Records for processing ▸
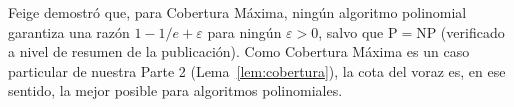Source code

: \begin{observacion}
Feige \cite{feige1998} demostró que, para Cobertura Máxima, ningún algoritmo polinomial garantiza una razón $1-1/e+\varepsilon$ para ningún $\varepsilon>0$, salvo que P$=$NP (verificado a nivel de resumen de la publicación). Como Cobertura Máxima es un caso particular de nuestra Parte 2 (Lema~\ref{lem:cobertura}), la cota del voraz es, en ese sentido, la mejor posible para algoritmos polinomiales.
\end{observacion}
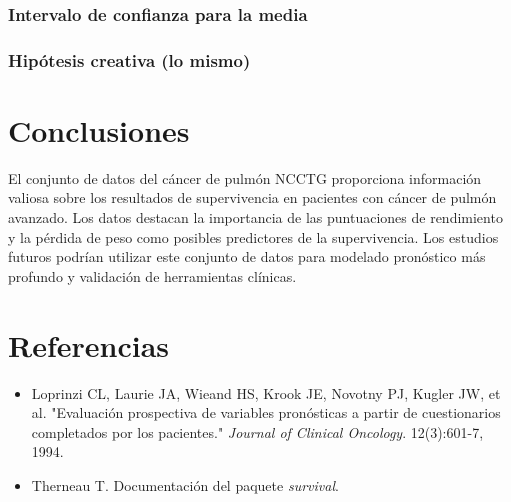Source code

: \documentclass[a4paper,12pt]{article}
\begin{document}
    \subsubsection*{Intervalo de confianza para la media}

    \subsubsection*{Hipótesis creativa (lo mismo)}

    

	\section*{Conclusiones}
	El conjunto de datos del cáncer de pulmón NCCTG proporciona información valiosa sobre los resultados de supervivencia en pacientes con cáncer de pulmón avanzado. Los datos destacan la importancia de las puntuaciones de rendimiento y la pérdida de peso como posibles predictores de la supervivencia. Los estudios futuros podrían utilizar este conjunto de datos para modelado pronóstico más profundo y validación de herramientas clínicas.
	
	\section*{Referencias}
	\begin{itemize}
		\item Loprinzi CL, Laurie JA, Wieand HS, Krook JE, Novotny PJ, Kugler JW, et al. "Evaluación prospectiva de variables pronósticas a partir de cuestionarios completados por los pacientes." \textit{Journal of Clinical Oncology}. 12(3):601-7, 1994.
		\item Therneau T. Documentación del paquete \textit{survival}.
	\end{itemize}
	
\end{document}

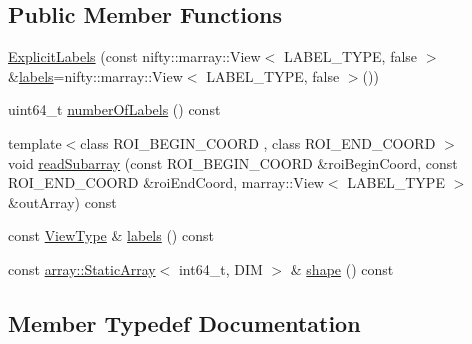 \subsection*{Public Member Functions}
\begin{DoxyCompactItemize}
\item 
\hyperlink{classnifty_1_1graph_1_1ExplicitLabels_ae503c70604d75e48d73622f8941cfa34}{Explicit\+Labels} (const nifty\+::marray\+::\+View$<$ L\+A\+B\+E\+L\+\_\+\+T\+Y\+P\+E, false $>$ \&\hyperlink{classnifty_1_1graph_1_1ExplicitLabels_a791af26bb936452324bf9e0b35521382}{labels}=nifty\+::marray\+::\+View$<$ L\+A\+B\+E\+L\+\_\+\+T\+Y\+P\+E, false $>$())
\item 
uint64\+\_\+t \hyperlink{classnifty_1_1graph_1_1ExplicitLabels_ac60baa565d760fbd0685b51440f0cae0}{number\+Of\+Labels} () const 
\item 
{\footnotesize template$<$class R\+O\+I\+\_\+\+B\+E\+G\+I\+N\+\_\+\+C\+O\+O\+R\+D , class R\+O\+I\+\_\+\+E\+N\+D\+\_\+\+C\+O\+O\+R\+D $>$ }\\void \hyperlink{classnifty_1_1graph_1_1ExplicitLabels_a546bc09065e24792dce4ae415dc04727}{read\+Subarray} (const R\+O\+I\+\_\+\+B\+E\+G\+I\+N\+\_\+\+C\+O\+O\+R\+D \&roi\+Begin\+Coord, const R\+O\+I\+\_\+\+E\+N\+D\+\_\+\+C\+O\+O\+R\+D \&roi\+End\+Coord, marray\+::\+View$<$ L\+A\+B\+E\+L\+\_\+\+T\+Y\+P\+E $>$ \&out\+Array) const 
\item 
const \hyperlink{classnifty_1_1graph_1_1ExplicitLabels_aaab98314403b95503bf0c32e65fd1884}{View\+Type} \& \hyperlink{classnifty_1_1graph_1_1ExplicitLabels_a791af26bb936452324bf9e0b35521382}{labels} () const 
\item 
const \hyperlink{namespacenifty_1_1array_a683f151f19c851754e0c6d55ed16a0c2}{array\+::\+Static\+Array}$<$ int64\+\_\+t, D\+I\+M $>$ \& \hyperlink{classnifty_1_1graph_1_1ExplicitLabels_a92c40e0451004610fa03feee065dd316}{shape} () const 
\end{DoxyCompactItemize}


\subsection{Member Typedef Documentation}
\hypertarget{classnifty_1_1graph_1_1ExplicitLabels_a896653b58048ec52d8e00800279d9b53}{}
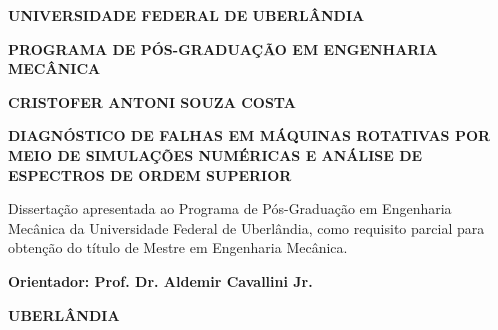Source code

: 
\begin{titlepage}
    \centering
    
    
    \vspace{2cm}
    
    {\Large \textbf{UNIVERSIDADE FEDERAL DE UBERLÂNDIA}}
    
    \vspace{0.5cm}
    
    {\large \textbf{PROGRAMA DE PÓS-GRADUAÇÃO EM ENGENHARIA MECÂNICA}}
    
    \vspace{2cm}
    
    {\Large \textbf{CRISTOFER ANTONI SOUZA COSTA}}
    
    \vspace{2cm}
    
    {\Large \textbf{DIAGNÓSTICO DE FALHAS EM MÁQUINAS ROTATIVAS POR MEIO DE SIMULAÇÕES NUMÉRICAS E ANÁLISE DE ESPECTROS DE ORDEM SUPERIOR}}
    
    \vspace{2cm}
    
    \begin{flushright}
        \begin{minipage}{0.6\textwidth}
            Dissertação apresentada ao Programa de Pós-Graduação em Engenharia Mecânica da Universidade Federal de Uberlândia, como requisito parcial para obtenção do título de Mestre em Engenharia Mecânica.
        \end{minipage}
    \end{flushright}
    
    \vspace{2cm}
    
    {\large \textbf{Orientador: Prof. Dr. Aldemir Cavallini Jr.}}
    
    \vfill
    
    {\large \textbf{UBERLÂNDIA}}
    
    {\large \textbf{\the\year}}
    
\end{titlepage}

\cleardoublepage

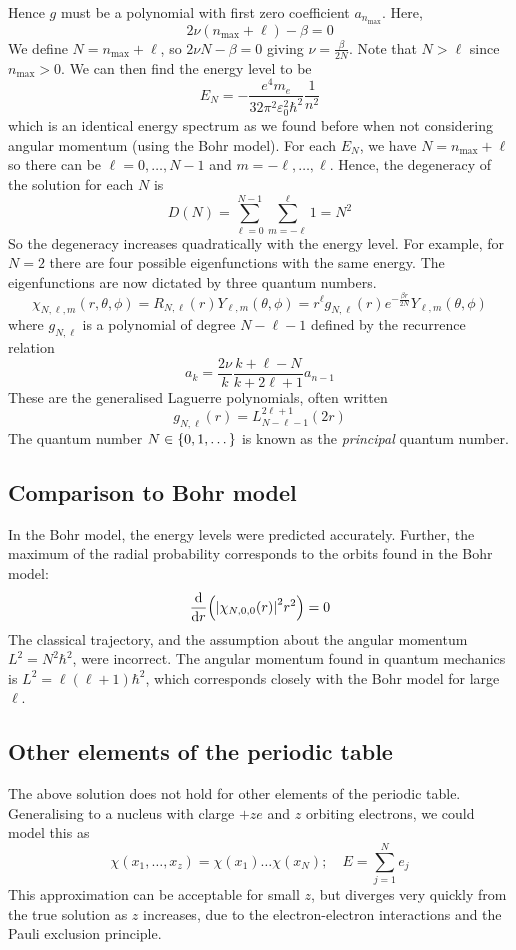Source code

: \documentclass[a4paper,11pt]{article}
\begin{document}
Hence \( g \) must be a polynomial with first zero coefficient \( a_{n_{\max}} \).
Here,
\[
	2\nu(n_{\max} + \ell) - \beta = 0
\]
We define \( N = n_{\max} + \ell \), so \( 2 \nu N - \beta = 0 \) giving \( \nu = \frac{\beta}{2N} \).
Note that \( N > \ell \) since \( n_{\max} > 0 \).
We can then find the energy level to be
\[
	E_N = -\frac{e^4 m_e}{32 \pi^2 \varepsilon_0^2 \hbar^2} \frac{1}{n^2}
\]
which is an identical energy spectrum as we found before when not considering angular momentum (using the Bohr model).
For each \( E_N \), we have \( N = n_{\max} + \ell \) so there can be \( \ell = 0, \dots, N-1 \) and \( m = -\ell, \dots, \ell \).
Hence, the degeneracy of the solution for each \( N \) is
\[
	D(N) = \sum_{\ell=0}^{N-1} \sum_{m=-\ell}^\ell 1 = N^2
\]
So the degeneracy increases quadratically with the energy level.
For example, for \( N = 2 \) there are four possible eigenfunctions with the same energy.
The eigenfunctions are now dictated by three quantum numbers.
\[
	\chi_{N,\ell,m}(r,\theta,\phi) = R_{N,\ell}(r)Y_{\ell,m}(\theta,\phi) = r^\ell g_{N,\ell}(r) e^{-\frac{\beta r}{2N}} Y_{\ell,m}(\theta,\phi)
\]
where \( g_{N,\ell} \) is a polynomial of degree \( N - \ell - 1 \) defined by the recurrence relation
\[
	a_k = \frac{2\nu}{k} \frac{k + \ell - N}{k + 2\ell + 1} a_{n-1}
\]
These are the generalised Laguerre polynomials, often written
\[
	g_{N,\ell}(r) = L_{N - \ell - 1}^{2\ell + 1}(2r)
\]
The quantum number \( N \in \qty{0, 1, \dots} \) is known as the \textit{principal} quantum number.

\subsection{Comparison to Bohr model}
In the Bohr model, the energy levels were predicted accurately.
Further, the maximum of the radial probability corresponds to the orbits found in the Bohr model:
\[
	\dv{r} \qty( \abs{\chi_{N,0,0}(r)}^2 r^2) = 0
\]
The classical trajectory, and the assumption about the angular momentum \( L^2 = N^2 \hbar^2 \), were incorrect.
The angular momentum found in quantum mechanics is \( L^2 = \ell(\ell+1) \hbar^2 \), which corresponds closely with the Bohr model for large \( \ell \).

\subsection{Other elements of the periodic table}
The above solution does not hold for other elements of the periodic table.
Generalising to a nucleus with clarge \( +ze \) and \( z \) orbiting electrons, we could model this as
\[
	\chi(x_1, \dots, x_z) = \chi(x_1) \dots \chi(x_N);\quad E = \sum_{j=1}^N e_j
\]
This approximation can be acceptable for small \( z \), but diverges very quickly from the true solution as \( z \) increases, due to the electron-electron interactions and the Pauli exclusion principle.
\end{document}
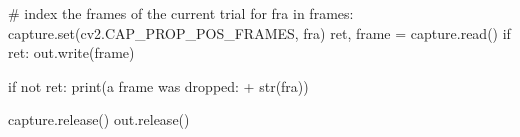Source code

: \documentclass[
  letterpaper,
  DIV=11,
  numbers=noendperiod]{scrreprt}
\newenvironment{Shaded}{\begin{snugshade}}{\end{snugshade}}
\newcommand{\BuiltInTok}[1]{\textcolor[rgb]{0.00,0.23,0.31}{#1}}
\newcommand{\CommentTok}[1]{\textcolor[rgb]{0.37,0.37,0.37}{#1}}
\newcommand{\ControlFlowTok}[1]{\textcolor[rgb]{0.00,0.23,0.31}{#1}}
\newcommand{\KeywordTok}[1]{\textcolor[rgb]{0.00,0.23,0.31}{#1}}
\newcommand{\NormalTok}[1]{\textcolor[rgb]{0.00,0.23,0.31}{#1}}
\newcommand{\OperatorTok}[1]{\textcolor[rgb]{0.37,0.37,0.37}{#1}}
\newcommand{\StringTok}[1]{\textcolor[rgb]{0.13,0.47,0.30}{#1}}
\begin{document}
\begin{Shaded}
\begin{Highlighting}[]
    \CommentTok{\# index the frames of the current trial }
    \ControlFlowTok{for}\NormalTok{ fra }\KeywordTok{in}\NormalTok{ frames:}
\NormalTok{        capture.}\BuiltInTok{set}\NormalTok{(cv2.CAP\_PROP\_POS\_FRAMES, fra)}
\NormalTok{        ret, frame }\OperatorTok{=}\NormalTok{ capture.read()}
        \ControlFlowTok{if}\NormalTok{ ret:}
\NormalTok{            out.write(frame)}
            
        \ControlFlowTok{if} \KeywordTok{not}\NormalTok{ ret:}
            \BuiltInTok{print}\NormalTok{(}\StringTok{\textquotesingle{}a frame was dropped: \textquotesingle{}} \OperatorTok{+} \BuiltInTok{str}\NormalTok{(fra))}
        
\NormalTok{    capture.release()}
\NormalTok{    out.release()}
\end{Highlighting}
\end{Shaded}
\end{document}
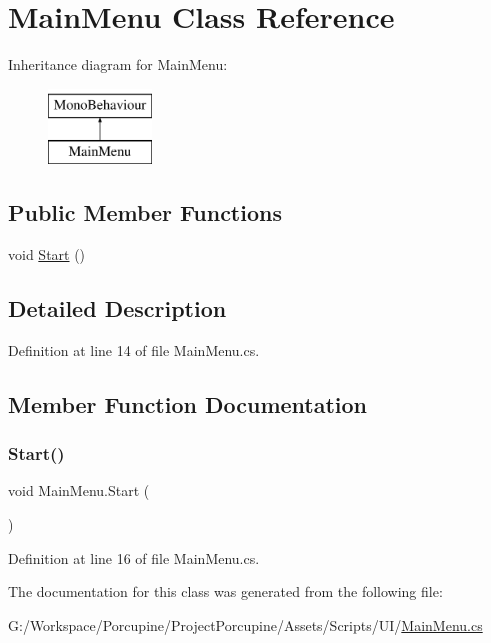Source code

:\hypertarget{class_main_menu}{}\section{Main\+Menu Class Reference}
\label{class_main_menu}
Inheritance diagram for Main\+Menu\+:\begin{figure}[H]
\begin{center}
\leavevmode
\includegraphics[height=2.000000cm]{class_main_menu}
\end{center}
\end{figure}
\subsection*{Public Member Functions}
\begin{DoxyCompactItemize}
\item 
void \hyperlink{class_main_menu_ad629921d8cbec1c1bf97e6bc6ad65902}{Start} ()
\end{DoxyCompactItemize}


\subsection{Detailed Description}


Definition at line 14 of file Main\+Menu.\+cs.



\subsection{Member Function Documentation}
\mbox{\label{class_main_menu_ad629921d8cbec1c1bf97e6bc6ad65902}} 
\subsubsection{\texorpdfstring{Start()}{Start()}}
{\footnotesize\ttfamily void Main\+Menu.\+Start (\begin{DoxyParamCaption}{ }\end{DoxyParamCaption})}



Definition at line 16 of file Main\+Menu.\+cs.



The documentation for this class was generated from the following file\+:\begin{DoxyCompactItemize}
\item 
G\+:/\+Workspace/\+Porcupine/\+Project\+Porcupine/\+Assets/\+Scripts/\+U\+I/\hyperlink{_main_menu_8cs}{Main\+Menu.\+cs}\end{DoxyCompactItemize}
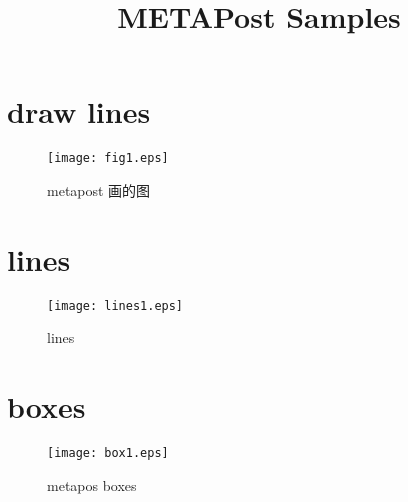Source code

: \documentclass[a4paper,9pt,twoside,openany]{article}
\begin{document}
\title{METAPost Samples}
\section{draw lines}
\begin{figure}
\centering
\texttt{[image: fig1.eps]}
\caption{metapost 画的图}
\end{figure}

\section{lines}
\begin{figure}
\centering
\texttt{[image: lines1.eps]}
\caption{lines}
\end{figure}

\section{boxes}
\begin{figure}
\centering
\texttt{[image: box1.eps]}
\caption{metapos boxes}
\end{figure}
\end{document}
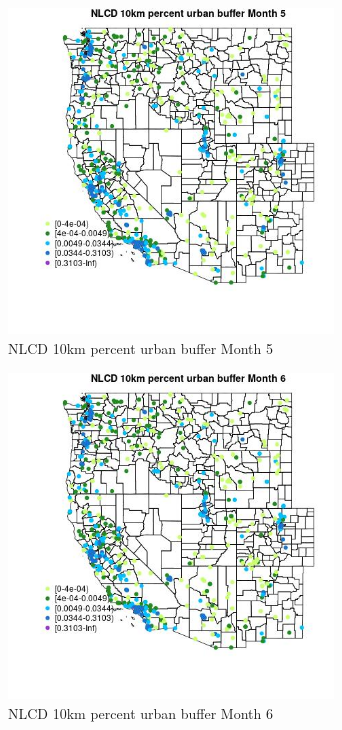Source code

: \begin{figure} 
\centering  
\includegraphics[width=0.77\textwidth]{Code_Outputs/Report_ML_input_PM25_Step4_part_e_de_duplicated_aves_compiled_2019-05-14wNAs_MapObsMo5NLCD_10km_percent_urban_buffer.jpg} 
\caption{\label{fig:Report_ML_input_PM25_Step4_part_e_de_duplicated_aves_compiled_2019-05-14wNAsMapObsMo5NLCD_10km_percent_urban_buffer}NLCD 10km percent urban buffer Month 5} 
\end{figure} 
 

\begin{figure} 
\centering  
\includegraphics[width=0.77\textwidth]{Code_Outputs/Report_ML_input_PM25_Step4_part_e_de_duplicated_aves_compiled_2019-05-14wNAs_MapObsMo6NLCD_10km_percent_urban_buffer.jpg} 
\caption{\label{fig:Report_ML_input_PM25_Step4_part_e_de_duplicated_aves_compiled_2019-05-14wNAsMapObsMo6NLCD_10km_percent_urban_buffer}NLCD 10km percent urban buffer Month 6} 
\end{figure}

Problem to solve ▸ Search the material for the word "file". Each line where it is found must be copied.

Solution ▸
Definition at line 14 of file Main\+Menu.\+cs.
Definition at line 16 of file Main\+Menu.\+cs.
The documentation for this class was generated from the following file\+:\begin{DoxyCompactItemize}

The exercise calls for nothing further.